* TASK PROMPT: In your answer, transcribe all of the data exactly.

=== RECORD EXTRACTS ===

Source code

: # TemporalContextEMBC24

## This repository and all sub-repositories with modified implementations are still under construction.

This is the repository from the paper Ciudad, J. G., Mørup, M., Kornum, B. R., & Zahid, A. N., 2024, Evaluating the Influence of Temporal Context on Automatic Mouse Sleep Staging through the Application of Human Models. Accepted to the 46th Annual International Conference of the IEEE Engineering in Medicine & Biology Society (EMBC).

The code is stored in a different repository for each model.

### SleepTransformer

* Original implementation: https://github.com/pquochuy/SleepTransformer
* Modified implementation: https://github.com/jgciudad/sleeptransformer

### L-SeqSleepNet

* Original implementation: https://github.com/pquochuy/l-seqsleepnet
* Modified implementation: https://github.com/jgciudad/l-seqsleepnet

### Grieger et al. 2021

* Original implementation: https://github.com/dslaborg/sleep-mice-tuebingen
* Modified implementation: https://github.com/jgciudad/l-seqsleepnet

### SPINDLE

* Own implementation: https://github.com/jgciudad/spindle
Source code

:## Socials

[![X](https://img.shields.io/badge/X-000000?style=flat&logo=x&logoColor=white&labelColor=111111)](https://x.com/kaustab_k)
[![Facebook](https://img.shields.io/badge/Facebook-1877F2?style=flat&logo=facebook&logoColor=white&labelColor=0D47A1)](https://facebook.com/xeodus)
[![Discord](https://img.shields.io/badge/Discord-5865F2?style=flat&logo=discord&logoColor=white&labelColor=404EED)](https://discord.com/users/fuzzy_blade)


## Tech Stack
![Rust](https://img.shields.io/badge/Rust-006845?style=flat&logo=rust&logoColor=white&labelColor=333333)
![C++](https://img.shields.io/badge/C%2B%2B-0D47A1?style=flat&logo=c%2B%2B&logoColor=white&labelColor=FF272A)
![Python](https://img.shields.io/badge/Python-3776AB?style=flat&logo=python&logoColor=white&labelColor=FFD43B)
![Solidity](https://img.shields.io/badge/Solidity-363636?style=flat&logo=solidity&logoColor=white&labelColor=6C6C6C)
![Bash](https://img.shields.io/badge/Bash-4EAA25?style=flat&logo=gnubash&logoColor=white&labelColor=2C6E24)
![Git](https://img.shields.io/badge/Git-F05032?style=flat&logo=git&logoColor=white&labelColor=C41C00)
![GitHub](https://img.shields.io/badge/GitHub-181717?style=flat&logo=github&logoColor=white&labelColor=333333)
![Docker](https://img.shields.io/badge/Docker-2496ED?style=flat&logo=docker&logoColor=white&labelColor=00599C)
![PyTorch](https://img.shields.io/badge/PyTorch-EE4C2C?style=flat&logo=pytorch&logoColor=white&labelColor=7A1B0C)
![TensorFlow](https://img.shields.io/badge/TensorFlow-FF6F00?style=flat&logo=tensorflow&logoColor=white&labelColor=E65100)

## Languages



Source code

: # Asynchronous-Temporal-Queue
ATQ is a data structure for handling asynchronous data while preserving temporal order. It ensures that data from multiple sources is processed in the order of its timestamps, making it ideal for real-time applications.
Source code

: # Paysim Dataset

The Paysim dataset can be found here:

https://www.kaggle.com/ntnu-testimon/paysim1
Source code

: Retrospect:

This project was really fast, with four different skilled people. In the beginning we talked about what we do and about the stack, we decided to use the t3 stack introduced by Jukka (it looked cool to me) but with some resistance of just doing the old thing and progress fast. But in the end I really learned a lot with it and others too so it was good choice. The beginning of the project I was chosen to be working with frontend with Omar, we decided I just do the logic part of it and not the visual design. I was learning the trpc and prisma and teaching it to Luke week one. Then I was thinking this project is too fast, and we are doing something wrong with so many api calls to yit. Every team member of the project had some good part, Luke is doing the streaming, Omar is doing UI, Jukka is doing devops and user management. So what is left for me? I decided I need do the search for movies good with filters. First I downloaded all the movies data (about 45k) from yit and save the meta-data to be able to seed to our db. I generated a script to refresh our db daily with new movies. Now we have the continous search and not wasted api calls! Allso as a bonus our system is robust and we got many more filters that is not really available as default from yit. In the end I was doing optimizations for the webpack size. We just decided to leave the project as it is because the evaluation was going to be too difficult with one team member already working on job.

===

* REPLY:
Source code

: # TemporalContextEMBC24

## This repository and all sub-repositories with modified implementations are still under construction.

This is the repository from the paper Ciudad, J. G., Mørup, M., Kornum, B. R., & Zahid, A. N., 2024, Evaluating the Influence of Temporal Context on Automatic Mouse Sleep Staging through the Application of Human Models. Accepted to the 46th Annual International Conference of the IEEE Engineering in Medicine & Biology Society (EMBC).

The code is stored in a different repository for each model.

### SleepTransformer

* Original implementation: https://github.com/pquochuy/SleepTransformer
* Modified implementation: https://github.com/jgciudad/sleeptransformer

### L-SeqSleepNet

* Original implementation: https://github.com/pquochuy/l-seqsleepnet
* Modified implementation: https://github.com/jgciudad/l-seqsleepnet

### Grieger et al. 2021

* Original implementation: https://github.com/dslaborg/sleep-mice-tuebingen
* Modified implementation: https://github.com/jgciudad/l-seqsleepnet

### SPINDLE

* Own implementation: https://github.com/jgciudad/spindle
Source code

:## Socials

[![X](https://img.shields.io/badge/X-000000?style=flat&logo=x&logoColor=white&labelColor=111111)](https://x.com/kaustab_k)
[![Facebook](https://img.shields.io/badge/Facebook-1877F2?style=flat&logo=facebook&logoColor=white&labelColor=0D47A1)](https://facebook.com/xeodus)
[![Discord](https://img.shields.io/badge/Discord-5865F2?style=flat&logo=discord&logoColor=white&labelColor=404EED)](https://discord.com/users/fuzzy_blade)


## Tech Stack
![Rust](https://img.shields.io/badge/Rust-006845?style=flat&logo=rust&logoColor=white&labelColor=333333)
![C++](https://img.shields.io/badge/C%2B%2B-0D47A1?style=flat&logo=c%2B%2B&logoColor=white&labelColor=FF272A)
![Python](https://img.shields.io/badge/Python-3776AB?style=flat&logo=python&logoColor=white&labelColor=FFD43B)
![Solidity](https://img.shields.io/badge/Solidity-363636?style=flat&logo=solidity&logoColor=white&labelColor=6C6C6C)
![Bash](https://img.shields.io/badge/Bash-4EAA25?style=flat&logo=gnubash&logoColor=white&labelColor=2C6E24)
![Git](https://img.shields.io/badge/Git-F05032?style=flat&logo=git&logoColor=white&labelColor=C41C00)
![GitHub](https://img.shields.io/badge/GitHub-181717?style=flat&logo=github&logoColor=white&labelColor=333333)
![Docker](https://img.shields.io/badge/Docker-2496ED?style=flat&logo=docker&logoColor=white&labelColor=00599C)
![PyTorch](https://img.shields.io/badge/PyTorch-EE4C2C?style=flat&logo=pytorch&logoColor=white&labelColor=7A1B0C)
![TensorFlow](https://img.shields.io/badge/TensorFlow-FF6F00?style=flat&logo=tensorflow&logoColor=white&labelColor=E65100)

## Languages



Source code

: # Asynchronous-Temporal-Queue
ATQ is a data structure for handling asynchronous data while preserving temporal order. It ensures that data from multiple sources is processed in the order of its timestamps, making it ideal for real-time applications.
Source code

: # Paysim Dataset

The Paysim dataset can be found here:

https://www.kaggle.com/ntnu-testimon/paysim1
Source code

: Retrospect:

This project was really fast, with four different skilled people. In the beginning we talked about what we do and about the stack, we decided to use the t3 stack introduced by Jukka (it looked cool to me) but with some resistance of just doing the old thing and progress fast. But in the end I really learned a lot with it and others too so it was good choice. The beginning of the project I was chosen to be working with frontend with Omar, we decided I just do the logic part of it and not the visual design. I was learning the trpc and prisma and teaching it to Luke week one. Then I was thinking this project is too fast, and we are doing something wrong with so many api calls to yit. Every team member of the project had some good part, Luke is doing the streaming, Omar is doing UI, Jukka is doing devops and user management. So what is left for me? I decided I need do the search for movies good with filters. First I downloaded all the movies data (about 45k) from yit and save the meta-data to be able to seed to our db. I generated a script to refresh our db daily with new movies. Now we have the continous search and not wasted api calls! Allso as a bonus our system is robust and we got many more filters that is not really available as default from yit. In the end I was doing optimizations for the webpack size. We just decided to leave the project as it is because the evaluation was going to be too difficult with one team member already working on job.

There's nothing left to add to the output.